**What is needed**
Reproduce only what runs from the line containing "其实TLS的密码套件命名非常" to the line containing "NewInteractionResponseWithDefaults instantiates a" in the records below, inclusive. Keep it exact, and keep the pictures out.

====== Source data

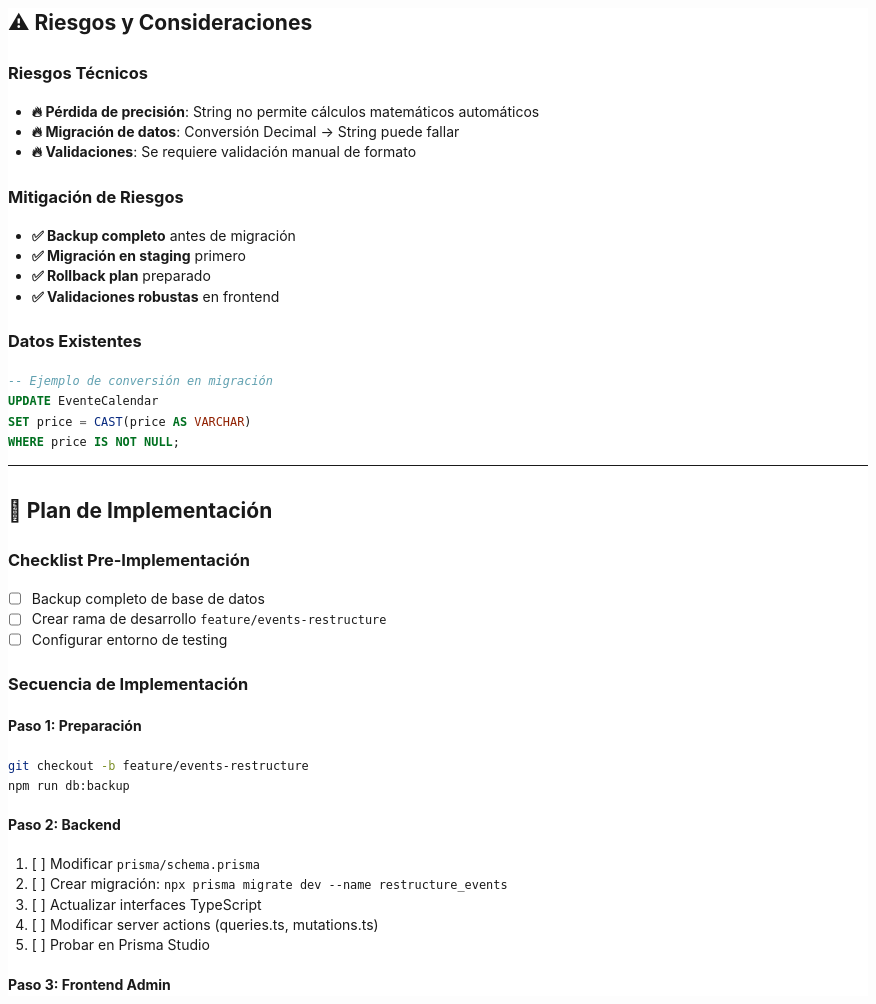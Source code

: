 
## ⚠️ Riesgos y Consideraciones

### **Riesgos Técnicos**

- **🔥 Pérdida de precisión**: String no permite cálculos matemáticos automáticos
- **🔥 Migración de datos**: Conversión Decimal → String puede fallar
- **🔥 Validaciones**: Se requiere validación manual de formato

### **Mitigación de Riesgos**

- **✅ Backup completo** antes de migración
- **✅ Migración en staging** primero
- **✅ Rollback plan** preparado
- **✅ Validaciones robustas** en frontend

### **Datos Existentes**

```sql
-- Ejemplo de conversión en migración
UPDATE EventeCalendar
SET price = CAST(price AS VARCHAR)
WHERE price IS NOT NULL;
```

---

## 🚀 Plan de Implementación

### **Checklist Pre-Implementación**

- [ ] Backup completo de base de datos
- [ ] Crear rama de desarrollo `feature/events-restructure`
- [ ] Configurar entorno de testing

### **Secuencia de Implementación**

#### **Paso 1: Preparación**

```bash
git checkout -b feature/events-restructure
npm run db:backup
```

#### **Paso 2: Backend**

1. [ ] Modificar `prisma/schema.prisma`
2. [ ] Crear migración: `npx prisma migrate dev --name restructure_events`
3. [ ] Actualizar interfaces TypeScript
4. [ ] Modificar server actions (queries.ts, mutations.ts)
5. [ ] Probar en Prisma Studio

#### **Paso 3: Frontend Admin**
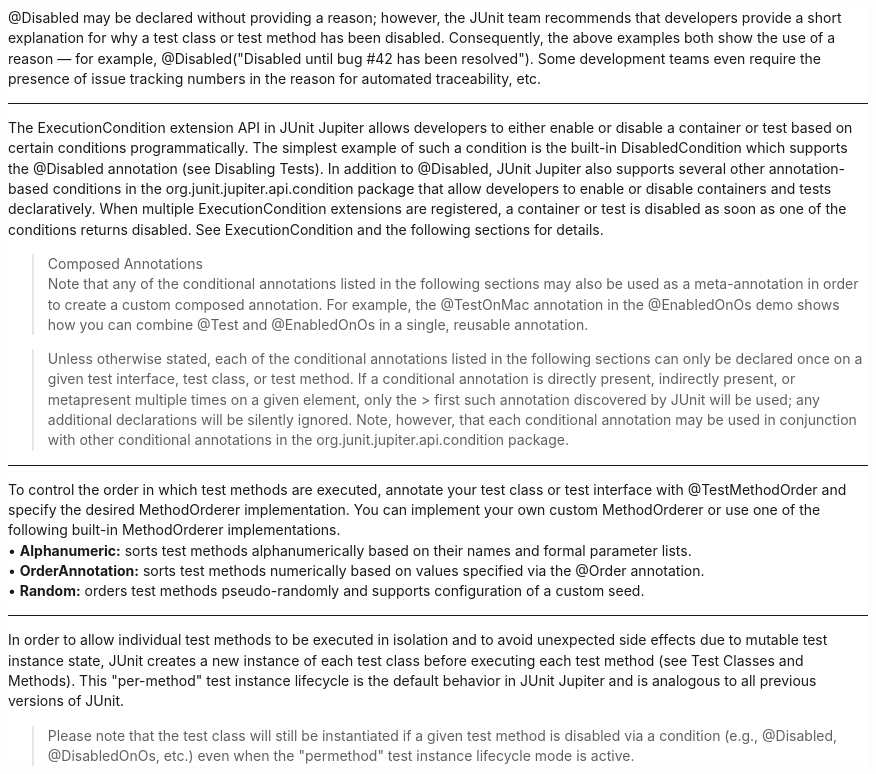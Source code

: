 
@Disabled may be declared without providing a reason; however, the JUnit team
recommends that developers provide a short explanation for why a test class or
test method has been disabled. Consequently, the above examples both show the
use of a reason — for example, @Disabled("Disabled until bug #42 has been
resolved"). Some development teams even require the presence of issue tracking
numbers in the reason for automated traceability, etc.

---

The ExecutionCondition extension API in JUnit Jupiter allows developers to either enable or disable a
container or test based on certain conditions programmatically. The simplest example of such a
condition is the built-in DisabledCondition which supports the @Disabled annotation (see Disabling
Tests). In addition to @Disabled, JUnit Jupiter also supports several other annotation-based
conditions in the org.junit.jupiter.api.condition package that allow developers to enable or
disable containers and tests declaratively. When multiple ExecutionCondition extensions are
registered, a container or test is disabled as soon as one of the conditions returns disabled.
See ExecutionCondition and the following sections for details.

> Composed Annotations \
> Note that any of the conditional annotations listed in the following sections may
> also be used as a meta-annotation in order to create a custom composed
> annotation. For example, the @TestOnMac annotation in the @EnabledOnOs demo
> shows how you can combine @Test and @EnabledOnOs in a single, reusable
> annotation.

> Unless otherwise stated, each of the conditional annotations listed in the following
> sections can only be declared once on a given test interface, test class, or test
> method. If a conditional annotation is directly present, indirectly present, or metapresent multiple times on a given element, only the > first such annotation
> discovered by JUnit will be used; any additional declarations will be silently
> ignored. Note, however, that each conditional annotation may be used in
> conjunction with other conditional annotations in the
> org.junit.jupiter.api.condition package.

---

To control the order in which test methods are executed, annotate your test class or test interface
with @TestMethodOrder and specify the desired MethodOrderer implementation. You can implement
your own custom MethodOrderer or use one of the following built-in MethodOrderer implementations. \
• **Alphanumeric:** sorts test methods alphanumerically based on their names and formal parameter lists. \
• **OrderAnnotation:** sorts test methods numerically based on values specified via the @Order annotation. \
• **Random:** orders test methods pseudo-randomly and supports configuration of a custom seed.

---

In order to allow individual test methods to be executed in isolation and to avoid unexpected side
effects due to mutable test instance state, JUnit creates a new instance of each test class before
executing each test method (see Test Classes and Methods). This "per-method" test instance lifecycle
is the default behavior in JUnit Jupiter and is analogous to all previous versions of JUnit.
> Please note that the test class will still be instantiated if a given test method is disabled via a condition (e.g., @Disabled, @DisabledOnOs, etc.) even when the "permethod" test
> instance lifecycle mode is active. 
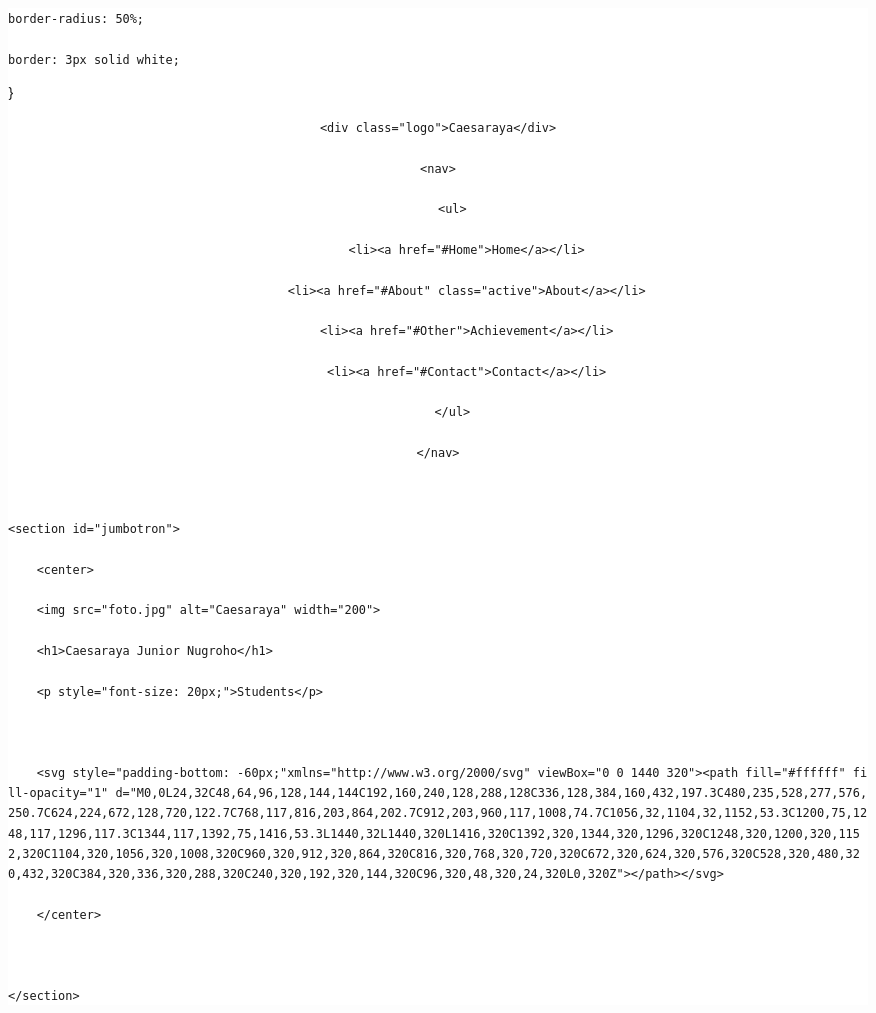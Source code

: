 	border-radius: 50%;

	border: 3px solid white;

  }
 </style>

</head>

<body>



<header>  

	<div class="logo">Caesaraya</div>

	<nav>

		<ul>

			<li><a href="#Home">Home</a></li>

			<li><a href="#About" class="active">About</a></li>

			<li><a href="#Other">Achievement</a></li>

			<li><a href="#Contact">Contact</a></li>

		</ul>

	</nav>

</header>



	<section id="jumbotron">

		<center>

		<img src="foto.jpg" alt="Caesaraya" width="200">

		<h1>Caesaraya Junior Nugroho</h1>

		<p style="font-size: 20px;">Students</p>



		<svg style="padding-bottom: -60px;"xmlns="http://www.w3.org/2000/svg" viewBox="0 0 1440 320"><path fill="#ffffff" fill-opacity="1" d="M0,0L24,32C48,64,96,128,144,144C192,160,240,128,288,128C336,128,384,160,432,197.3C480,235,528,277,576,250.7C624,224,672,128,720,122.7C768,117,816,203,864,202.7C912,203,960,117,1008,74.7C1056,32,1104,32,1152,53.3C1200,75,1248,117,1296,117.3C1344,117,1392,75,1416,53.3L1440,32L1440,320L1416,320C1392,320,1344,320,1296,320C1248,320,1200,320,1152,320C1104,320,1056,320,1008,320C960,320,912,320,864,320C816,320,768,320,720,320C672,320,624,320,576,320C528,320,480,320,432,320C384,320,336,320,288,320C240,320,192,320,144,320C96,320,48,320,24,320L0,320Z"></path></svg>

		</center>

		

	</section>



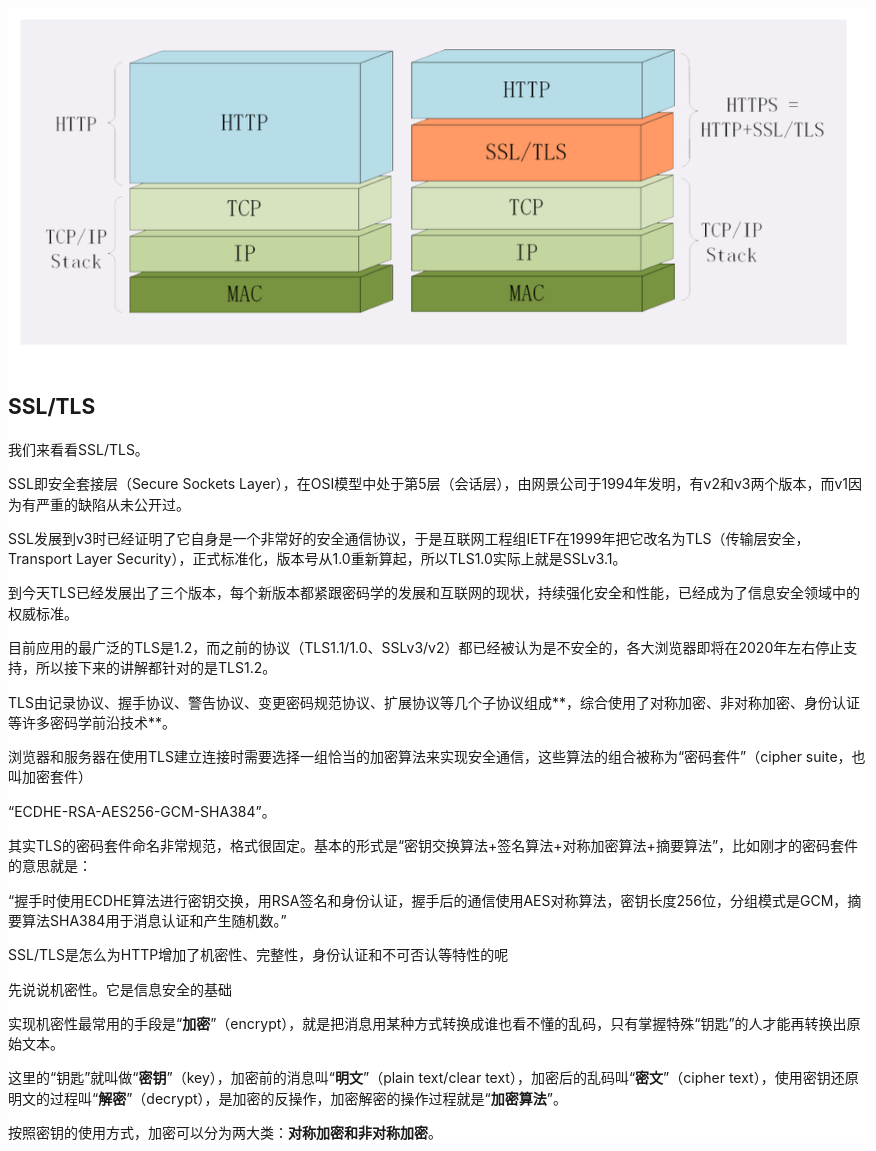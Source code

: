 ![image-20200321220010193](./images/image-SSL-TLS.png)

## SSL/TLS

我们来看看SSL/TLS。

SSL即安全套接层（Secure Sockets Layer），在OSI模型中处于第5层（会话层），由网景公司于1994年发明，有v2和v3两个版本，而v1因为有严重的缺陷从未公开过。

SSL发展到v3时已经证明了它自身是一个非常好的安全通信协议，于是互联网工程组IETF在1999年把它改名为TLS（传输层安全，Transport Layer Security），正式标准化，版本号从1.0重新算起，所以TLS1.0实际上就是SSLv3.1。

到今天TLS已经发展出了三个版本，每个新版本都紧跟密码学的发展和互联网的现状，持续强化安全和性能，已经成为了信息安全领域中的权威标准。

目前应用的最广泛的TLS是1.2，而之前的协议（TLS1.1/1.0、SSLv3/v2）都已经被认为是不安全的，各大浏览器即将在2020年左右停止支持，所以接下来的讲解都针对的是TLS1.2。

TLS由记录协议、握手协议、警告协议、变更密码规范协议、扩展协议等几个子协议组成**，综合使用了对称加密、非对称加密、身份认证等许多密码学前沿技术**。

浏览器和服务器在使用TLS建立连接时需要选择一组恰当的加密算法来实现安全通信，这些算法的组合被称为“密码套件”（cipher suite，也叫加密套件）

“ECDHE-RSA-AES256-GCM-SHA384”。

其实TLS的密码套件命名非常规范，格式很固定。基本的形式是“密钥交换算法+签名算法+对称加密算法+摘要算法”，比如刚才的密码套件的意思就是：

“握手时使用ECDHE算法进行密钥交换，用RSA签名和身份认证，握手后的通信使用AES对称算法，密钥长度256位，分组模式是GCM，摘要算法SHA384用于消息认证和产生随机数。”

SSL/TLS是怎么为HTTP增加了机密性、完整性，身份认证和不可否认等特性的呢

先说说机密性。它是信息安全的基础

实现机密性最常用的手段是“**加密**”（encrypt），就是把消息用某种方式转换成谁也看不懂的乱码，只有掌握特殊“钥匙”的人才能再转换出原始文本。

这里的“钥匙”就叫做“**密钥**”（key），加密前的消息叫“**明文**”（plain text/clear text），加密后的乱码叫“**密文**”（cipher text），使用密钥还原明文的过程叫“**解密**”（decrypt），是加密的反操作，加密解密的操作过程就是“**加密算法**”。

按照密钥的使用方式，加密可以分为两大类：**对称加密和非对称加密**。

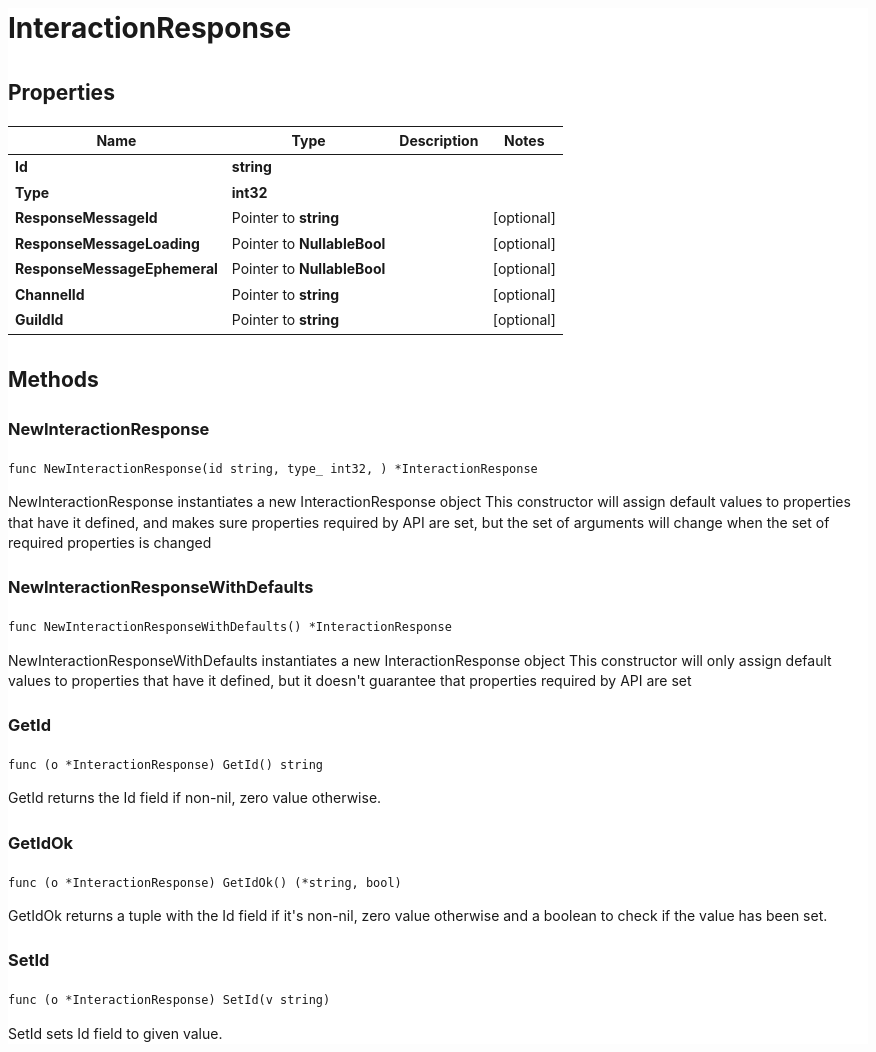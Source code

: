 # InteractionResponse

## Properties

Name | Type | Description | Notes
------------ | ------------- | ------------- | -------------
**Id** | **string** |  | 
**Type** | **int32** |  | 
**ResponseMessageId** | Pointer to **string** |  | [optional] 
**ResponseMessageLoading** | Pointer to **NullableBool** |  | [optional] 
**ResponseMessageEphemeral** | Pointer to **NullableBool** |  | [optional] 
**ChannelId** | Pointer to **string** |  | [optional] 
**GuildId** | Pointer to **string** |  | [optional] 

## Methods

### NewInteractionResponse

`func NewInteractionResponse(id string, type_ int32, ) *InteractionResponse`

NewInteractionResponse instantiates a new InteractionResponse object
This constructor will assign default values to properties that have it defined,
and makes sure properties required by API are set, but the set of arguments
will change when the set of required properties is changed

### NewInteractionResponseWithDefaults

`func NewInteractionResponseWithDefaults() *InteractionResponse`

NewInteractionResponseWithDefaults instantiates a new InteractionResponse object
This constructor will only assign default values to properties that have it defined,
but it doesn't guarantee that properties required by API are set

### GetId

`func (o *InteractionResponse) GetId() string`

GetId returns the Id field if non-nil, zero value otherwise.

### GetIdOk

`func (o *InteractionResponse) GetIdOk() (*string, bool)`

GetIdOk returns a tuple with the Id field if it's non-nil, zero value otherwise
and a boolean to check if the value has been set.

### SetId

`func (o *InteractionResponse) SetId(v string)`

SetId sets Id field to given value.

============

**Answer box**
其实TLS的密码套件命名非常规范，格式很固定。基本的形式是“密钥交换算法+签名算法+对称加密算法+摘要算法”，比如刚才的密码套件的意思就是：

“握手时使用ECDHE算法进行密钥交换，用RSA签名和身份认证，握手后的通信使用AES对称算法，密钥长度256位，分组模式是GCM，摘要算法SHA384用于消息认证和产生随机数。”

SSL/TLS是怎么为HTTP增加了机密性、完整性，身份认证和不可否认等特性的呢

先说说机密性。它是信息安全的基础

实现机密性最常用的手段是“**加密**”（encrypt），就是把消息用某种方式转换成谁也看不懂的乱码，只有掌握特殊“钥匙”的人才能再转换出原始文本。

这里的“钥匙”就叫做“**密钥**”（key），加密前的消息叫“**明文**”（plain text/clear text），加密后的乱码叫“**密文**”（cipher text），使用密钥还原明文的过程叫“**解密**”（decrypt），是加密的反操作，加密解密的操作过程就是“**加密算法**”。

按照密钥的使用方式，加密可以分为两大类：**对称加密和非对称加密**。

Source code

: # InteractionResponse

## Properties

Name | Type | Description | Notes
------------ | ------------- | ------------- | -------------
**Id** | **string** |  | 
**Type** | **int32** |  | 
**ResponseMessageId** | Pointer to **string** |  | [optional] 
**ResponseMessageLoading** | Pointer to **NullableBool** |  | [optional] 
**ResponseMessageEphemeral** | Pointer to **NullableBool** |  | [optional] 
**ChannelId** | Pointer to **string** |  | [optional] 
**GuildId** | Pointer to **string** |  | [optional] 

## Methods

### NewInteractionResponse

`func NewInteractionResponse(id string, type_ int32, ) *InteractionResponse`

NewInteractionResponse instantiates a new InteractionResponse object
This constructor will assign default values to properties that have it defined,
and makes sure properties required by API are set, but the set of arguments
will change when the set of required properties is changed

### NewInteractionResponseWithDefaults

`func NewInteractionResponseWithDefaults() *InteractionResponse`

NewInteractionResponseWithDefaults instantiates a new InteractionResponse object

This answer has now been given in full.